━━━ Material for the task

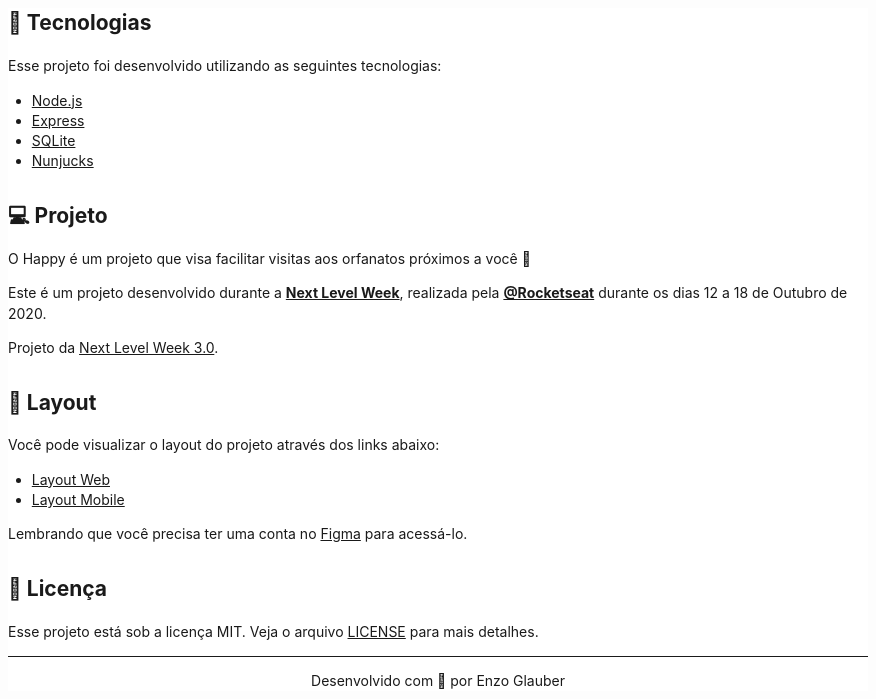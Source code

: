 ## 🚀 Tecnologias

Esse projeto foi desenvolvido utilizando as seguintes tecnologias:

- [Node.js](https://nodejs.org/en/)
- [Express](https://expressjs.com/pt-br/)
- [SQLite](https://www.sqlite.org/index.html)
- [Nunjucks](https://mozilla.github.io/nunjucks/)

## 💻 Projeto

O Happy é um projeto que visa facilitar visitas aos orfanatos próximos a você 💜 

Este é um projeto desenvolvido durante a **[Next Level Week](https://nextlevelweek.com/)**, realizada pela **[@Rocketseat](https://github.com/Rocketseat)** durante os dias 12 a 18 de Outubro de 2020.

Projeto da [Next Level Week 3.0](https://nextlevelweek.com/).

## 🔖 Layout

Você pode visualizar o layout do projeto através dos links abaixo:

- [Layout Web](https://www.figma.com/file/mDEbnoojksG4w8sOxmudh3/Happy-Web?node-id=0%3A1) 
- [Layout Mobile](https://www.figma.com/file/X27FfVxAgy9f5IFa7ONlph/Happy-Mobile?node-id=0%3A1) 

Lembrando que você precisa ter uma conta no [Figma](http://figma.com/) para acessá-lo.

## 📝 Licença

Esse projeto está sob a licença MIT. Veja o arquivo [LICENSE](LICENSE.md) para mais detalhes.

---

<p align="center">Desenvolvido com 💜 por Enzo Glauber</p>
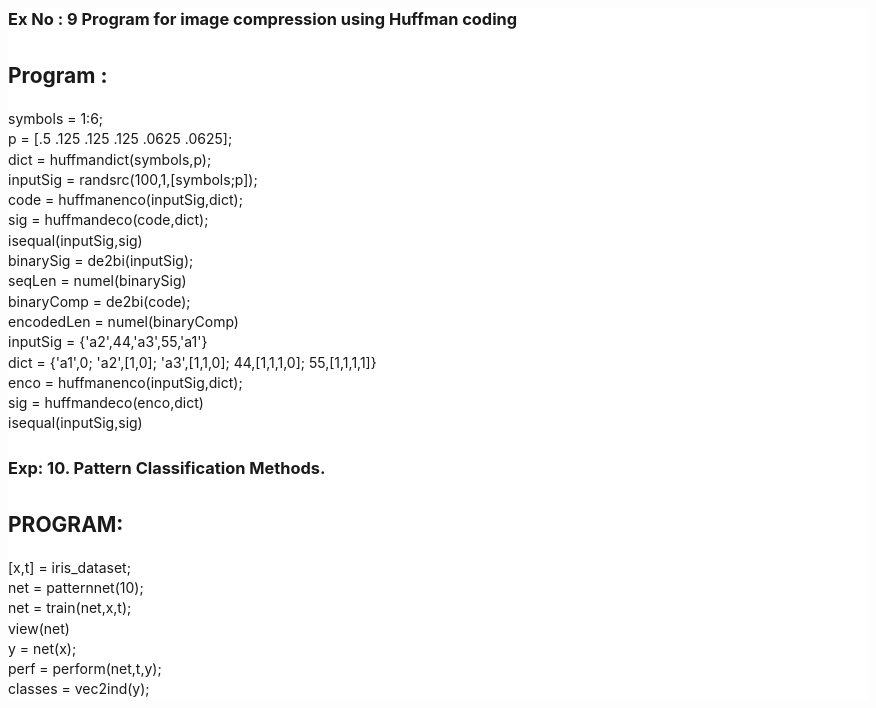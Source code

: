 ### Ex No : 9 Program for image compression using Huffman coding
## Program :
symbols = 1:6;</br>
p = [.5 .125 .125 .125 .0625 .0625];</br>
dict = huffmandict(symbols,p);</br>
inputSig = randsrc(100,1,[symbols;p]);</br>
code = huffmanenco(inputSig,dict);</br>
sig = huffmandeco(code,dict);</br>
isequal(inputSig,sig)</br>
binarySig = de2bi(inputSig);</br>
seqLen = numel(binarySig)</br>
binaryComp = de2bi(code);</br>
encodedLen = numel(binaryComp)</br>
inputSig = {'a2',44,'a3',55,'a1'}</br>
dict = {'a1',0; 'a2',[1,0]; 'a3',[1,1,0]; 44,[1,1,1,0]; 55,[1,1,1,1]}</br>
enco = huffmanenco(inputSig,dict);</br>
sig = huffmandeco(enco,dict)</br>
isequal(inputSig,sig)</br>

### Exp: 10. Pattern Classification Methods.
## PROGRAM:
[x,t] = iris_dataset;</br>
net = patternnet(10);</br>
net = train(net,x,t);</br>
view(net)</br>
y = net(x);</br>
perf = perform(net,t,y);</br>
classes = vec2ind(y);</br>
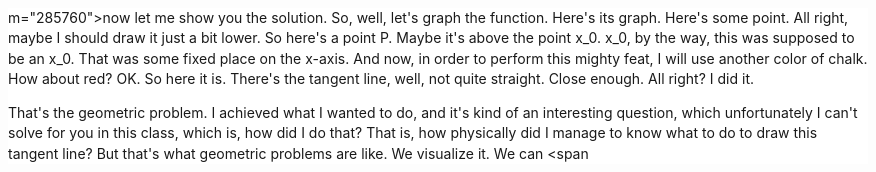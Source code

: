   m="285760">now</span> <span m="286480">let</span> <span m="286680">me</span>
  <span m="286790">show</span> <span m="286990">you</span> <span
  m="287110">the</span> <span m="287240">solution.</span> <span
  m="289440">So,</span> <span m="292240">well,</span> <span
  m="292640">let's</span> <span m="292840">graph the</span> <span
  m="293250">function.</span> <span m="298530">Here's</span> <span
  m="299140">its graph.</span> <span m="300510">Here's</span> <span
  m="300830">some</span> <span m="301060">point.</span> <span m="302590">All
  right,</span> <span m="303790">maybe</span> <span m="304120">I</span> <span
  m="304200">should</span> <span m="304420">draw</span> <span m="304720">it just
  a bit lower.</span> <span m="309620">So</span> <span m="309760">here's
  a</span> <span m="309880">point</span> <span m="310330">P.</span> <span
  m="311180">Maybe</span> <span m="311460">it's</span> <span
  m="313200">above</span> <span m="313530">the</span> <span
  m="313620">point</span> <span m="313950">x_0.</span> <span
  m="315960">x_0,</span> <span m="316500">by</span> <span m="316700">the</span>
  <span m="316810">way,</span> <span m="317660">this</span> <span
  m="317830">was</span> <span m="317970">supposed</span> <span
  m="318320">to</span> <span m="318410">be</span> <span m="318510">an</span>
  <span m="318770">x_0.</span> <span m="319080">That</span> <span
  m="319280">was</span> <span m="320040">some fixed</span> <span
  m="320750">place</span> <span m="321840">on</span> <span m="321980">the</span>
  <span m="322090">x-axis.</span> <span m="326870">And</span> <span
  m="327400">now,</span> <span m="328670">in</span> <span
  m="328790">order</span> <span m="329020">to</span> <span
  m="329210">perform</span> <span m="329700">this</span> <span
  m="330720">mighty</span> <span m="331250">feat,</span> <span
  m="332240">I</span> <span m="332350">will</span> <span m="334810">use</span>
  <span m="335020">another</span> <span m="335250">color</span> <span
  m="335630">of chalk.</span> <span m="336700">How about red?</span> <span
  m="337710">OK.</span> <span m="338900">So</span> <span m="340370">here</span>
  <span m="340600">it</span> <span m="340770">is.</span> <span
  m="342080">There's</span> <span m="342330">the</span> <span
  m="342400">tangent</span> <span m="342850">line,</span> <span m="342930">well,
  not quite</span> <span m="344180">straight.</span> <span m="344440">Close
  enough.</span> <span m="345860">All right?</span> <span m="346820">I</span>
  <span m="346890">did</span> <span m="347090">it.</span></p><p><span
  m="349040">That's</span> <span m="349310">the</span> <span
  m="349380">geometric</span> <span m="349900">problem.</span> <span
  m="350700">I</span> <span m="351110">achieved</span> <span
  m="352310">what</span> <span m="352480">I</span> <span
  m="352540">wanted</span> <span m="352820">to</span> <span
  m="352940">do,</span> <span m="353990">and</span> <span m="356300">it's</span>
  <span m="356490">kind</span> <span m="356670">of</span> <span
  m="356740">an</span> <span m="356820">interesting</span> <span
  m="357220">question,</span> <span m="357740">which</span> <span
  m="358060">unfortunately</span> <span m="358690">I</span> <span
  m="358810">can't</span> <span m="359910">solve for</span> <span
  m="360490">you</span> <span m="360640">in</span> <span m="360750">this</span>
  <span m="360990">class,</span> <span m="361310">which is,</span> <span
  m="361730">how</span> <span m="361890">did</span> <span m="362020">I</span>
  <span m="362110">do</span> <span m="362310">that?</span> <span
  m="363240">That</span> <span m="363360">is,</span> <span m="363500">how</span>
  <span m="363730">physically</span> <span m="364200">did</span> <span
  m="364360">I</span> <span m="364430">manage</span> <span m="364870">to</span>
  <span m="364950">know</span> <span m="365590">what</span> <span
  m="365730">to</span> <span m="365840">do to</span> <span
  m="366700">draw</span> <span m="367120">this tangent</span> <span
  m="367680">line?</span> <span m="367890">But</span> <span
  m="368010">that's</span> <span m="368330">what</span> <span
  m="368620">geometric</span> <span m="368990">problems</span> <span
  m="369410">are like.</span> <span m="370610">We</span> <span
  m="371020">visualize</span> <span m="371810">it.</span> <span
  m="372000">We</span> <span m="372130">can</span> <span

━━━━━━

What you have to do
Would you please repeat the entries above verbatim, excluding each picture?

Exercise output
Source code

: ## 🚀 Tecnologias

Esse projeto foi desenvolvido utilizando as seguintes tecnologias:

- [Node.js](https://nodejs.org/en/)
- [Express](https://expressjs.com/pt-br/)
- [SQLite](https://www.sqlite.org/index.html)
- [Nunjucks](https://mozilla.github.io/nunjucks/)

## 💻 Projeto

O Happy é um projeto que visa facilitar visitas aos orfanatos próximos a você 💜 

Este é um projeto desenvolvido durante a **[Next Level Week](https://nextlevelweek.com/)**, realizada pela **[@Rocketseat](https://github.com/Rocketseat)** durante os dias 12 a 18 de Outubro de 2020.

Projeto da [Next Level Week 3.0](https://nextlevelweek.com/).

## 🔖 Layout

Você pode visualizar o layout do projeto através dos links abaixo:

- [Layout Web](https://www.figma.com/file/mDEbnoojksG4w8sOxmudh3/Happy-Web?node-id=0%3A1) 
- [Layout Mobile](https://www.figma.com/file/X27FfVxAgy9f5IFa7ONlph/Happy-Mobile?node-id=0%3A1) 

Lembrando que você precisa ter uma conta no [Figma](http://figma.com/) para acessá-lo.

## 📝 Licença

Esse projeto está sob a licença MIT. Veja o arquivo [LICENSE](LICENSE.md) para mais detalhes.

---

<p align="center">Desenvolvido com 💜 por Enzo Glauber</p>
Source code

: ### Ex No : 9 Program for image compression using Huffman coding
## Program :
symbols = 1:6;</br>
p = [.5 .125 .125 .125 .0625 .0625];</br>
dict = huffmandict(symbols,p);</br>
inputSig = randsrc(100,1,[symbols;p]);</br>
code = huffmanenco(inputSig,dict);</br>
sig = huffmandeco(code,dict);</br>
isequal(inputSig,sig)</br>
binarySig = de2bi(inputSig);</br>
seqLen = numel(binarySig)</br>
binaryComp = de2bi(code);</br>
encodedLen = numel(binaryComp)</br>
inputSig = {'a2',44,'a3',55,'a1'}</br>
dict = {'a1',0; 'a2',[1,0]; 'a3',[1,1,0]; 44,[1,1,1,0]; 55,[1,1,1,1]}</br>
enco = huffmanenco(inputSig,dict);</br>
sig = huffmandeco(enco,dict)</br>
isequal(inputSig,sig)</br>

### Exp: 10. Pattern Classification Methods.
## PROGRAM:
[x,t] = iris_dataset;</br>
net = patternnet(10);</br>
net = train(net,x,t);</br>
view(net)</br>
y = net(x);</br>
perf = perform(net,t,y);</br>
classes = vec2ind(y);</br>
Source code

:   m="285760">now</span> <span m="286480">let</span> <span m="286680">me</span>
  <span m="286790">show</span> <span m="286990">you</span> <span
  m="287110">the</span> <span m="287240">solution.</span> <span
  m="289440">So,</span> <span m="292240">well,</span> <span
  m="292640">let's</span> <span m="292840">graph the</span> <span
  m="293250">function.</span> <span m="298530">Here's</span> <span
  m="299140">its graph.</span> <span m="300510">Here's</span> <span
  m="300830">some</span> <span m="301060">point.</span> <span m="302590">All
  right,</span> <span m="303790">maybe</span> <span m="304120">I</span> <span
  m="304200">should</span> <span m="304420">draw</span> <span m="304720">it just
  a bit lower.</span> <span m="309620">So</span> <span m="309760">here's
  a</span> <span m="309880">point</span> <span m="310330">P.</span> <span
  m="311180">Maybe</span> <span m="311460">it's</span> <span
  m="313200">above</span> <span m="313530">the</span> <span
  m="313620">point</span> <span m="313950">x_0.</span> <span
  m="315960">x_0,</span> <span m="316500">by</span> <span m="316700">the</span>
  <span m="316810">way,</span> <span m="317660">this</span> <span
  m="317830">was</span> <span m="317970">supposed</span> <span
  m="318320">to</span> <span m="318410">be</span> <span m="318510">an</span>
  <span m="318770">x_0.</span> <span m="319080">That</span> <span
  m="319280">was</span> <span m="320040">some fixed</span> <span
  m="320750">place</span> <span m="321840">on</span> <span m="321980">the</span>
  <span m="322090">x-axis.</span> <span m="326870">And</span> <span
  m="327400">now,</span> <span m="328670">in</span> <span
  m="328790">order</span> <span m="329020">to</span> <span
  m="329210">perform</span> <span m="329700">this</span> <span
  m="330720">mighty</span> <span m="331250">feat,</span> <span
  m="332240">I</span> <span m="332350">will</span> <span m="334810">use</span>
  <span m="335020">another</span> <span m="335250">color</span> <span
  m="335630">of chalk.</span> <span m="336700">How about red?</span> <span
  m="337710">OK.</span> <span m="338900">So</span> <span m="340370">here</span>
  <span m="340600">it</span> <span m="340770">is.</span> <span
  m="342080">There's</span> <span m="342330">the</span> <span
  m="342400">tangent</span> <span m="342850">line,</span> <span m="342930">well,
  not quite</span> <span m="344180">straight.</span> <span m="344440">Close
  enough.</span> <span m="345860">All right?</span> <span m="346820">I</span>
  <span m="346890">did</span> <span m="347090">it.</span></p><p><span
  m="349040">That's</span> <span m="349310">the</span> <span
  m="349380">geometric</span> <span m="349900">problem.</span> <span
  m="350700">I</span> <span m="351110">achieved</span> <span
  m="352310">what</span> <span m="352480">I</span> <span
  m="352540">wanted</span> <span m="352820">to</span> <span
  m="352940">do,</span> <span m="353990">and</span> <span m="356300">it's</span>
  <span m="356490">kind</span> <span m="356670">of</span> <span
  m="356740">an</span> <span m="356820">interesting</span> <span
  m="357220">question,</span> <span m="357740">which</span> <span
  m="358060">unfortunately</span> <span m="358690">I</span> <span
  m="358810">can't</span> <span m="359910">solve for</span> <span
  m="360490">you</span> <span m="360640">in</span> <span m="360750">this</span>
  <span m="360990">class,</span> <span m="361310">which is,</span> <span
  m="361730">how</span> <span m="361890">did</span> <span m="362020">I</span>
  <span m="362110">do</span> <span m="362310">that?</span> <span
  m="363240">That</span> <span m="363360">is,</span> <span m="363500">how</span>
  <span m="363730">physically</span> <span m="364200">did</span> <span
  m="364360">I</span> <span m="364430">manage</span> <span m="364870">to</span>
  <span m="364950">know</span> <span m="365590">what</span> <span
  m="365730">to</span> <span m="365840">do to</span> <span
  m="366700">draw</span> <span m="367120">this tangent</span> <span
  m="367680">line?</span> <span m="367890">But</span> <span
  m="368010">that's</span> <span m="368330">what</span> <span
  m="368620">geometric</span> <span m="368990">problems</span> <span
  m="369410">are like.</span> <span m="370610">We</span> <span
  m="371020">visualize</span> <span m="371810">it.</span> <span
  m="372000">We</span> <span m="372130">can</span> <span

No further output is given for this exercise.